From: "Zhang, Qi Z" <qi.z.zhang@intel.com>
To: "Xing, Beilei" <beilei.xing@intel.com>
Cc: "Wu, Jingjing" <jingjing.wu@intel.com>,
"Yu, De" <de.yu@intel.com>, "dev@dpdk.org" <dev@dpdk.org>
Subject: Re: [dpdk-dev] [PATCH] net/i40e: remove VF interrupt handler
Date: Wed, 27 Jun 2018 03:59:17 +0000 [thread overview]
Message-ID: <039ED4275CED7440929022BC67E706115323F00A@SHSMSX103.ccr.corp.intel.com> (raw)

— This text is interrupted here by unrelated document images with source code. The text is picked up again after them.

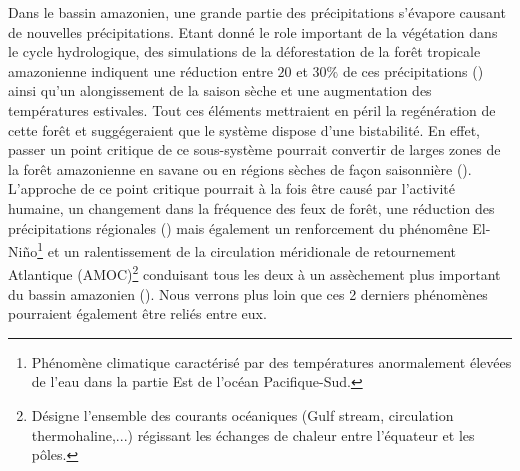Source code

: Dans le bassin amazonien, une grande partie des précipitations s'évapore causant de nouvelles précipitations. Etant donné le role important de la végétation dans le cycle hydrologique, des simulations de la déforestation de la forêt tropicale amazonienne indiquent une réduction entre $20$ et $30\%$ de ces précipitations (\cite{zeng_climatic_1996}) ainsi qu'un alongissement de la saison sèche et une augmentation des températures estivales. Tout ces éléments mettraient en péril la regénération de cette forêt et suggégeraient que le système dispose d'une bistabilité. En effet, passer un point critique de ce sous-système pourrait convertir de larges zones de la forêt amazonienne en savane ou en régions sèches de façon saisonnière (\cite{steffen_trajectories_2018}). L'approche de ce point critique pourrait à la fois être causé par l'activité humaine, un changement dans la fréquence des feux de forêt, une réduction des précipitations régionales (\cite{lenton_tipping_2008}) mais également un renforcement du phénomêne El-Niño\footnote{Phénomène climatique caractérisé par des températures anormalement élevées de l'eau dans la partie Est de l'océan Pacifique-Sud.} et un ralentissement de la circulation méridionale de retournement Atlantique (AMOC)\footnote{Désigne l'ensemble des courants océaniques (Gulf stream, circulation thermohaline,...) régissant les échanges de chaleur entre l'équateur et les pôles.} conduisant tous les deux à un assèchement plus important du bassin amazonien (\cite{lenton_tipping_2008, lenton_climate_2019_too_risky}). Nous verrons plus loin que ces 2 derniers phénomènes pourraient également être reliés entre eux.


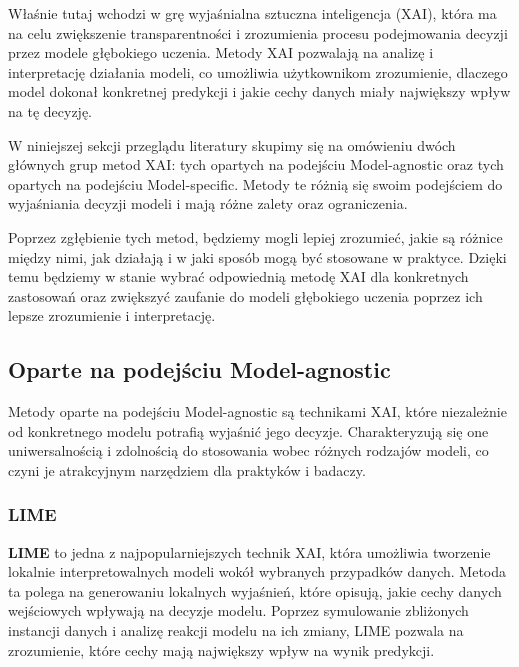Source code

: Właśnie tutaj wchodzi w grę wyjaśnialna sztuczna inteligencja (XAI), która ma na celu zwiększenie transparentności i zrozumienia procesu podejmowania decyzji przez modele głębokiego uczenia.
Metody XAI pozwalają na analizę i interpretację działania modeli, co umożliwia użytkownikom zrozumienie, dlaczego model dokonał konkretnej predykcji i jakie cechy danych miały największy wpływ na tę decyzję.

W niniejszej sekcji przeglądu literatury skupimy się na omówieniu dwóch głównych grup metod XAI: tych opartych na podejściu Model-agnostic oraz tych opartych na podejściu Model-specific.
Metody te różnią się swoim podejściem do wyjaśniania decyzji modeli i mają różne zalety oraz ograniczenia.

Poprzez zgłębienie tych metod, będziemy mogli lepiej zrozumieć, jakie są różnice między nimi, jak działają i w jaki sposób mogą być stosowane w praktyce.
Dzięki temu będziemy w stanie wybrać odpowiednią metodę XAI dla konkretnych zastosowań oraz zwiększyć zaufanie do modeli głębokiego uczenia poprzez ich lepsze zrozumienie i interpretację.

\subsection*{Oparte na podejściu Model-agnostic}
Metody oparte na podejściu Model-agnostic są technikami XAI, które niezależnie od konkretnego modelu potrafią wyjaśnić jego decyzje.
Charakteryzują się one uniwersalnością i zdolnością do stosowania wobec różnych rodzajów modeli, co czyni je atrakcyjnym narzędziem dla praktyków i badaczy.

\subsubsection*{LIME}
\textbf{LIME} to jedna z najpopularniejszych technik XAI, która umożliwia tworzenie lokalnie interpretowalnych modeli wokół wybranych przypadków danych.
Metoda ta polega na generowaniu lokalnych wyjaśnień, które opisują, jakie cechy danych wejściowych wpływają na decyzje modelu.
Poprzez symulowanie zbliżonych instancji danych i analizę reakcji modelu na ich zmiany, LIME pozwala na zrozumienie, które cechy mają największy wpływ na wynik predykcji.

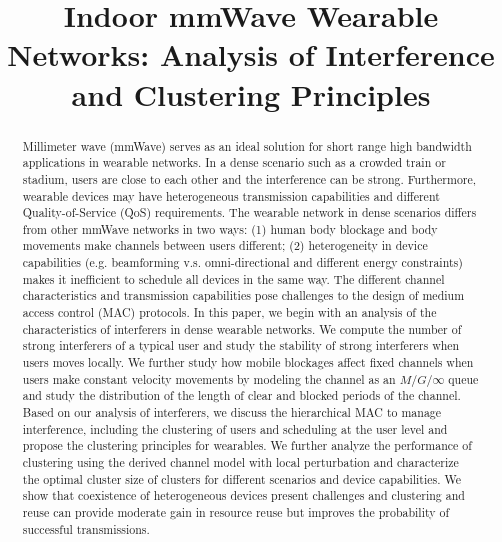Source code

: \documentclass[10pt, conference, letterpaper]{IEEEtran}
\begin{document}
\title{Indoor mmWave Wearable Networks: Analysis of Interference and Clustering Principles}

\author{
}

\maketitle

\begin{abstract}
Millimeter wave (mmWave) serves as an ideal solution for short range high bandwidth applications in wearable networks. In a dense scenario such as a crowded train or stadium, users are close to each other and the interference can be strong. Furthermore, wearable devices may have heterogeneous transmission capabilities and different Quality-of-Service (QoS) requirements. The wearable network in dense scenarios differs from other mmWave networks in two ways: (1) human body blockage and body movements make channels between users different; (2) heterogeneity in device capabilities (e.g. beamforming v.s. omni-directional and different energy constraints) makes it inefficient to schedule all devices in the same way. The different channel characteristics and transmission capabilities pose challenges to the design of medium access control (MAC) protocols. In this paper, we begin with an analysis of the characteristics of interferers in dense wearable networks. We compute the number of strong interferers of a typical user and study the stability of strong interferers when users moves locally. We further study how mobile blockages affect fixed channels when users make constant velocity movements by modeling the channel as an $M/G/\infty$ queue and study the distribution of the length of clear and blocked periods of the channel. Based on our analysis of interferers, we discuss the hierarchical MAC to manage interference, including the clustering of users and scheduling at the user level and propose the clustering principles for wearables. We further analyze the performance of clustering using the derived channel model with local perturbation and characterize the optimal cluster size of clusters for different scenarios and device capabilities. We show that coexistence of heterogeneous devices present challenges and clustering and reuse can provide moderate gain in resource reuse but improves the probability of successful transmissions. 


\end{abstract}
\IEEEpeerreviewmaketitle
\end{document}
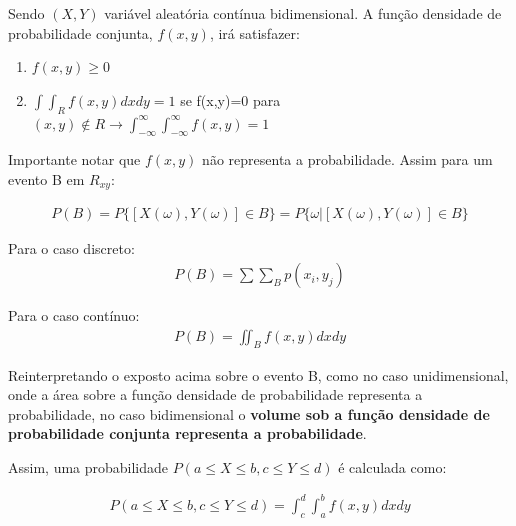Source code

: \documentclass[
  letterpaper,
  DIV=11,
  numbers=noendperiod]{scrreprt}
\begin{document}
\begin{tcolorbox}[enhanced jigsaw, bottomrule=.15mm, colbacktitle=quarto-callout-note-color!10!white, colback=white, toptitle=1mm, colframe=quarto-callout-note-color-frame, breakable, arc=.35mm, opacitybacktitle=0.6, titlerule=0mm, title={DEFINIÇÃO}, left=2mm, bottomtitle=1mm, coltitle=black, rightrule=.15mm, leftrule=.75mm, toprule=.15mm, opacityback=0]

Sendo \((X,Y)\) variável aleatória contínua bidimensional. A função
densidade de probabilidade conjunta, \(f(x,y)\), irá satisfazer:

\begin{enumerate}
\def\labelenumi{\roman{enumi})}
\item
  \(f(x,y) \geq 0\)
\item
  \(\int \int_{R} f(x,y)dxdy= 1\) se f(x,y)=0 para
  \((x,y)\notin R \rightarrow \int_{- \infty}^{\infty}\int_{- \infty}^{\infty} f(x,y)=1\)
\end{enumerate}

\end{tcolorbox}

Importante notar que \(f(x,y)\) não representa a probabilidade. Assim
para um evento B em \(R_{xy}\):

\[\begin{array}{ccc}
P(B)=P\{ [X(\omega),Y(\omega)] \in B \}= P\{\omega | [X(\omega),Y(\omega)] \in B \}
\end{array}\]

Para o caso discreto: \[\begin{array}{ccc}
P(B)=\sum \sum_{B} p(x_{i},y_{j})
\end{array}\]

Para o caso contínuo: \[\begin{array}{ccc}
P(B)=\iint_{B} f(x,y)dxdy
\end{array}\]

Reinterpretando o exposto acima sobre o evento B, como no caso
unidimensional, onde a área sobre a função densidade de probabilidade
representa a probabilidade, no caso bidimensional o \textbf{volume sob a
função densidade de probabilidade conjunta representa a probabilidade}.

Assim, uma probabilidade \(P(a \leq X \leq b, c\leq Y \leq d)\) é
calculada como:

\[\begin{array}{ccc}
 P(a \leq X \leq b, c\leq Y \leq d)  = \int_{c}^{d}\int_{a}^{b} f(x,y)dxdy
\end{array}\]
\end{document}
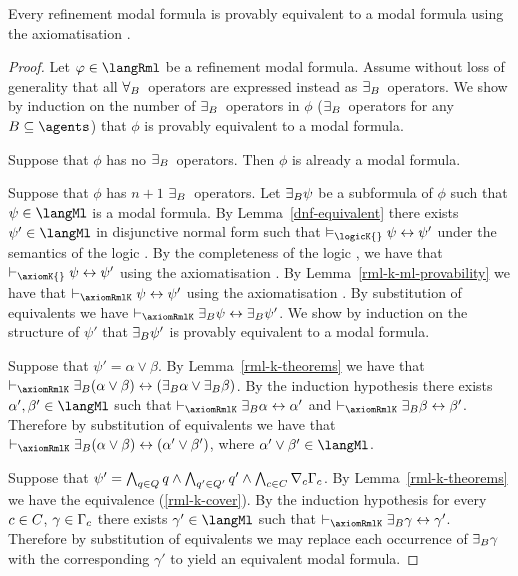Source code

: \begin{lemma}\label{rml-k-ml-equivalent}
Every refinement modal formula is provably equivalent to a modal formula using the axiomatisation \axiomRmlK{}.
\end{lemma}

\begin{proof}
Let $\phi \in \langRml$ be a refinement modal formula.
Assume without loss of generality that all ${\forall_{B}}$~operators are expressed instead as ${\exists_{B}}$~operators.
We show by induction on the number of ${\exists_{B}}$~operators in $\phi$ (${\exists_{B}}$~operators for any $\agentsB \subseteq \agents$) that $\phi$ is provably equivalent to a modal formula.

Suppose that $\phi$ has no ${\exists_{B}}$~operators.
Then $\phi$ is already a modal formula.

Suppose that $\phi$ has $n + 1$ ${\exists_{B}}$~operators.
Let ${\exists_{B}} \psi$ be a subformula of $\phi$ such that $\psi \in \langMl$ is a modal formula.
By Lemma~\ref{dnf-equivalent} there exists $\psi' \in \langMl$ in disjunctive normal form such that $\entails_\logicK{} \psi \iff \psi'$ under the semantics of the logic \logicK{}.
By the completeness of the logic \logicK{}, we have that $\proves_\axiomK{} \psi \iff \psi'$ using the axiomatisation \axiomK{}.
By Lemma~\ref{rml-k-ml-provability} we have that $\proves_\axiomRmlK \psi \iff \psi'$ using the axiomatisation \axiomRmlK{}.
By substitution of equivalents we have $\proves_\axiomRmlK \somerefsBs \psi \iff \somerefsBs \psi'$.
We show by induction on the structure of $\psi'$ that ${\exists_{B}} \psi'$ is provably equivalent to a modal formula.

Suppose that $\psi' = \alpha \lor \beta$.
By Lemma~\ref{rml-k-theorems} we have that $\proves_\axiomRmlK \somerefsBs (\alpha \lor \beta) \iff (\somerefsBs \alpha \lor \somerefsBs \beta)$.
By the induction hypothesis there exists $\alpha', \beta' \in \langMl$ such that $\proves_\axiomRmlK \somerefsBs \alpha \iff \alpha'$ and $\proves_\axiomRmlK \somerefsBs \beta \iff \beta'$.
Therefore by substitution of equivalents we have that $\proves_\axiomRmlK \somerefsBs (\alpha \lor \beta) \iff (\alpha' \lor \beta')$, where $\alpha' \lor \beta' \in \langMl$.

Suppose that $\psi' = \bigwedge_{q \in Q} q \land \bigwedge_{q' \in Q'} q' \land \bigwedge_{c \in C} \nabla_{c} \Gamma_c$.
By Lemma~\ref{rml-k-theorems} we have the equivalence (\ref{rml-k-cover}).
By the induction hypothesis for every $c \in C$, $\gamma \in \Gamma_c$ there exists $\gamma' \in \langMl$ such that $\proves_\axiomRmlK \somerefsBs \gamma \iff \gamma'$.
Therefore by substitution of equivalents we may replace each occurrence of ${\exists_{B}} \gamma$ with the corresponding $\gamma'$ to yield an equivalent modal formula. 


\end{proof}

In-Reply-To: <94479800C636CB44BD422CB454846E01321CF9F1@SHSMSX101.ccr.corp.intel.com>
> -----Original Message-----
> From: Xing, Beilei
> Sent: Wednesday, June 27, 2018 11:48 AM
> To: Zhang, Qi Z <qi.z.zhang@intel.com>
> Cc: Wu, Jingjing <jingjing.wu@intel.com>; Yu, De <de.yu@intel.com>;
> dev@dpdk.org
> Subject: RE: [PATCH] net/i40e: remove VF interrupt handler
>
>
>
> > -----Original Message-----
> > From: Zhang, Qi Z
> > Sent: Thursday, June 7, 2018 9:32 AM
> > To: Xing, Beilei <beilei.xing@intel.com>
> > Cc: Wu, Jingjing <jingjing.wu@intel.com>; Yu, De <de.yu@intel.com>;
> > dev@dpdk.org; Zhang, Qi Z <qi.z.zhang@intel.com>
> > Subject: [PATCH] net/i40e: remove VF interrupt handler
> >
> > For i40evf, internal rx interrupt and adminq interrupt share the same
> > source, that cause a lot cpu cycles be wasted on interrupt handler on
> > rx path. This is complained by customers which require low latency
> > (when set I40E_ITR_INTERVAL to small value), but have to be sufferred
> > by tremendous interrupts handling that eat significant CPU resources.
> >
> > The patch disable pci interrupt and remove the interrupt handler,
> > replace it with a low frequency (50ms) interrupt polling daemon which
> > is implemented by registering a alarm callback periodly, this save CPU
> > time significently: On a typical x86 server with 2.1GHz CPU, with low
> > latency configure (32us) we saw CPU usage from top commmand reduced
> > from 20% to 0% on management core in testpmd).
> >
> > Also with the new method we can remove compile option:
> > I40E_ITR_INTERVAL which is used to balance between low latency and low
> > CPU usage previously.
> > Now we don't need it since we can reach both at same time.
> >
> > Suggested-by: Jingjing Wu <jingjing.wu@intel.com>
> > Signed-off-by: Qi Zhang <qi.z.zhang@intel.com>
> > ---
> > config/common_base | 2 --
> > drivers/net/i40e/i40e_ethdev.c | 3 +--
> > drivers/net/i40e/i40e_ethdev.h | 22 +++++++++++-----------
> > drivers/net/i40e/i40e_ethdev_vf.c | 36
> > ++++++++++++++----------------------
> > 4 files changed, 26 insertions(+), 37 deletions(-)
> >
> > diff --git a/config/common_base b/config/common_base index
> > 6b0d1cbbb..9e21c6865 100644
> > --- a/config/common_base
> > +++ b/config/common_base
> > @@ -264,8 +264,6 @@ CONFIG_RTE_LIBRTE_I40E_INC_VECTOR=y
> > CONFIG_RTE_LIBRTE_I40E_16BYTE_RX_DESC=n
> > CONFIG_RTE_LIBRTE_I40E_QUEUE_NUM_PER_PF=64
> > CONFIG_RTE_LIBRTE_I40E_QUEUE_NUM_PER_VM=4
> > -# interval up to 8160 us, aligned to 2 (or default value)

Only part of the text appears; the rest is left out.